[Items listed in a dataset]
***

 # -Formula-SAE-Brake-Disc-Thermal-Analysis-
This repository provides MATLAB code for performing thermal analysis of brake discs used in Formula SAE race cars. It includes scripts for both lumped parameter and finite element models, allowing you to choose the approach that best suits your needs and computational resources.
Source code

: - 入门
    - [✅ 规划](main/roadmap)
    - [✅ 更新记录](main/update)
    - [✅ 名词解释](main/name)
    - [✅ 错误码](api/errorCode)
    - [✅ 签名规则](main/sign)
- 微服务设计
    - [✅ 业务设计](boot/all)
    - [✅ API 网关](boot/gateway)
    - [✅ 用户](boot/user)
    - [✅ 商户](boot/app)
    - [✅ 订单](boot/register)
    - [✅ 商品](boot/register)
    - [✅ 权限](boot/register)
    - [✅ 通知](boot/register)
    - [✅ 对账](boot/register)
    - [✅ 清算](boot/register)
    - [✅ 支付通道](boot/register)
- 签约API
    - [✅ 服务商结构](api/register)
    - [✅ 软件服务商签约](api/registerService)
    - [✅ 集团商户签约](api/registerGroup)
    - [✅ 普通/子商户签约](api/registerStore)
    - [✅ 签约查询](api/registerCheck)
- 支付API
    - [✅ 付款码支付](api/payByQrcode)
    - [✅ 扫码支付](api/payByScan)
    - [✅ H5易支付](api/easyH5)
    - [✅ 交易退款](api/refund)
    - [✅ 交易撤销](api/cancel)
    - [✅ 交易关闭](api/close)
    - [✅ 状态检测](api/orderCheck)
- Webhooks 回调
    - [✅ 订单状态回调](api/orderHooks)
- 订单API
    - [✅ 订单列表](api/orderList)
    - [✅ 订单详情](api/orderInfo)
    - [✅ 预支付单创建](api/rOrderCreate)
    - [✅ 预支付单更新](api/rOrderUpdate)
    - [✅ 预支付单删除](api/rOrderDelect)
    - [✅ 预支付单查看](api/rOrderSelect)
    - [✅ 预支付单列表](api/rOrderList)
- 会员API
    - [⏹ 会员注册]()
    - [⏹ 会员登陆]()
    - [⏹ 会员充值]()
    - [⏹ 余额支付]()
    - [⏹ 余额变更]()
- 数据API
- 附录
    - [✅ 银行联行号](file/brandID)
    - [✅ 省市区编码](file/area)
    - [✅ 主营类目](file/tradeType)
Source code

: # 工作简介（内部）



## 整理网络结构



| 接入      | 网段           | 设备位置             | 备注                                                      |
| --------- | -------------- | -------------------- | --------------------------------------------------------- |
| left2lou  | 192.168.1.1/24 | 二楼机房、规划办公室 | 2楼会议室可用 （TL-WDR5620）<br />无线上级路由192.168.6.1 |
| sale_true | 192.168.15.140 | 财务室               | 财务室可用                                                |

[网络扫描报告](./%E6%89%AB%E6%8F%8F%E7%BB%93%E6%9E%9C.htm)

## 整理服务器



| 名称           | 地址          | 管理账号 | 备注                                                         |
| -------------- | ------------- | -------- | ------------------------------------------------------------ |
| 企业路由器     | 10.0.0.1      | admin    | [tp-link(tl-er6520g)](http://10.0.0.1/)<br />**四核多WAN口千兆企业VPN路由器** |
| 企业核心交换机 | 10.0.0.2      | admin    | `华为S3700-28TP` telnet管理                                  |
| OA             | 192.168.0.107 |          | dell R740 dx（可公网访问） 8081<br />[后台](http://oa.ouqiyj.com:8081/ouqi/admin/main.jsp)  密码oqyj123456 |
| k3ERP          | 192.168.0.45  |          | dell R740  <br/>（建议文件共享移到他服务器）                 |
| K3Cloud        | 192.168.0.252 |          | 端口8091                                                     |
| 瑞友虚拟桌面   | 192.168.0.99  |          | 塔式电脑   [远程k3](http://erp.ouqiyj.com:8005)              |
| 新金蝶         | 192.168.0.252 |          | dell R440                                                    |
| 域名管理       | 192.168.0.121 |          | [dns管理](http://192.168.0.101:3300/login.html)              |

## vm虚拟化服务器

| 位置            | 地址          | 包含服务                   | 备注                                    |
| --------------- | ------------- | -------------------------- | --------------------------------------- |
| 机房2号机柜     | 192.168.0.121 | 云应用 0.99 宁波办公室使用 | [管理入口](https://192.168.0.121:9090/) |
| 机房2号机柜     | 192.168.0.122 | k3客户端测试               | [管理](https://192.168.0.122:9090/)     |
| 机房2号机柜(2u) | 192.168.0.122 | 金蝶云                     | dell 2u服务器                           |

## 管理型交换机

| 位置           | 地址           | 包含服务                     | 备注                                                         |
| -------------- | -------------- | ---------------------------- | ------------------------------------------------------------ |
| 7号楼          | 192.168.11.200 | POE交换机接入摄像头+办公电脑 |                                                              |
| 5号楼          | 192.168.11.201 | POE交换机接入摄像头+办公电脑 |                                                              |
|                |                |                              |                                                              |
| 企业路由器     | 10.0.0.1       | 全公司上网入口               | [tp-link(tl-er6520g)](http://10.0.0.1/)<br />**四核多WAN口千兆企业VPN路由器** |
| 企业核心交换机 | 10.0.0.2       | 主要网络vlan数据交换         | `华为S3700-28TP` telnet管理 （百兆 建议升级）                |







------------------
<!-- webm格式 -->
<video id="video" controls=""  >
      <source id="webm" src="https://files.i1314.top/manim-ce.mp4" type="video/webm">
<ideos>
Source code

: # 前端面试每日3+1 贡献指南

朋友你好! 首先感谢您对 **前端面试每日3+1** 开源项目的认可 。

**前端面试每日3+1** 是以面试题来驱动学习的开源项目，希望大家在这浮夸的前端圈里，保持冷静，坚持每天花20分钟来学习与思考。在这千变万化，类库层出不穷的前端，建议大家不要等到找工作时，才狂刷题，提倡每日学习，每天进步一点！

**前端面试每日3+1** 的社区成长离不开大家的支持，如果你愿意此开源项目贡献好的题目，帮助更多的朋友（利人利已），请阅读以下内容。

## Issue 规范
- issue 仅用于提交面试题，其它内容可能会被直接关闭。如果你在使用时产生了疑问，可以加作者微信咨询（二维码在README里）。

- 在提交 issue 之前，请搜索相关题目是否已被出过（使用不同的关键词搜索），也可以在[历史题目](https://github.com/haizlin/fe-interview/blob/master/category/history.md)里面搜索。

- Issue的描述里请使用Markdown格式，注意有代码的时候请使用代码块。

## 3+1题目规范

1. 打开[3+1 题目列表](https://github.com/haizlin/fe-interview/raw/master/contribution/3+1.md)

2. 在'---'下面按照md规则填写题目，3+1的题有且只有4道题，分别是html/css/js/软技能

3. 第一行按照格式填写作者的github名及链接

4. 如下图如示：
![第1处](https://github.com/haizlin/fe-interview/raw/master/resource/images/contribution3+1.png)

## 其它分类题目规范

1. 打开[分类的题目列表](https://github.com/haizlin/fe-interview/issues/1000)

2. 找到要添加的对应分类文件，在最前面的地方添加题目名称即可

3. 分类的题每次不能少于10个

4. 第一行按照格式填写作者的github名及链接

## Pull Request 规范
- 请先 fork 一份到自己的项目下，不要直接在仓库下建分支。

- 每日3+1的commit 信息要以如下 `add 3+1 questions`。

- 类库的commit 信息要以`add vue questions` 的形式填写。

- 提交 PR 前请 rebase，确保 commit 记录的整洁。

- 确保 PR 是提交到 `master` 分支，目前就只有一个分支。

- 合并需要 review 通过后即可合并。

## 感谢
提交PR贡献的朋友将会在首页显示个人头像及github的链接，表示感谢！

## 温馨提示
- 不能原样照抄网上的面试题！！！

***

» **Task instructions**
Could you retype exactly the lines from the first one of the records through the line containing "- [✅ 软件服务商签约](api/registerService)", both included, and nothing more?

» **Response**
 # -Formula-SAE-Brake-Disc-Thermal-Analysis-
This repository provides MATLAB code for performing thermal analysis of brake discs used in Formula SAE race cars. It includes scripts for both lumped parameter and finite element models, allowing you to choose the approach that best suits your needs and computational resources.
Source code

: - 入门
    - [✅ 规划](main/roadmap)
    - [✅ 更新记录](main/update)
    - [✅ 名词解释](main/name)
    - [✅ 错误码](api/errorCode)
    - [✅ 签名规则](main/sign)
- 微服务设计
    - [✅ 业务设计](boot/all)
    - [✅ API 网关](boot/gateway)
    - [✅ 用户](boot/user)
    - [✅ 商户](boot/app)
    - [✅ 订单](boot/register)
    - [✅ 商品](boot/register)
    - [✅ 权限](boot/register)
    - [✅ 通知](boot/register)
    - [✅ 对账](boot/register)
    - [✅ 清算](boot/register)
    - [✅ 支付通道](boot/register)
- 签约API
    - [✅ 服务商结构](api/register)
    - [✅ 软件服务商签约](api/registerService)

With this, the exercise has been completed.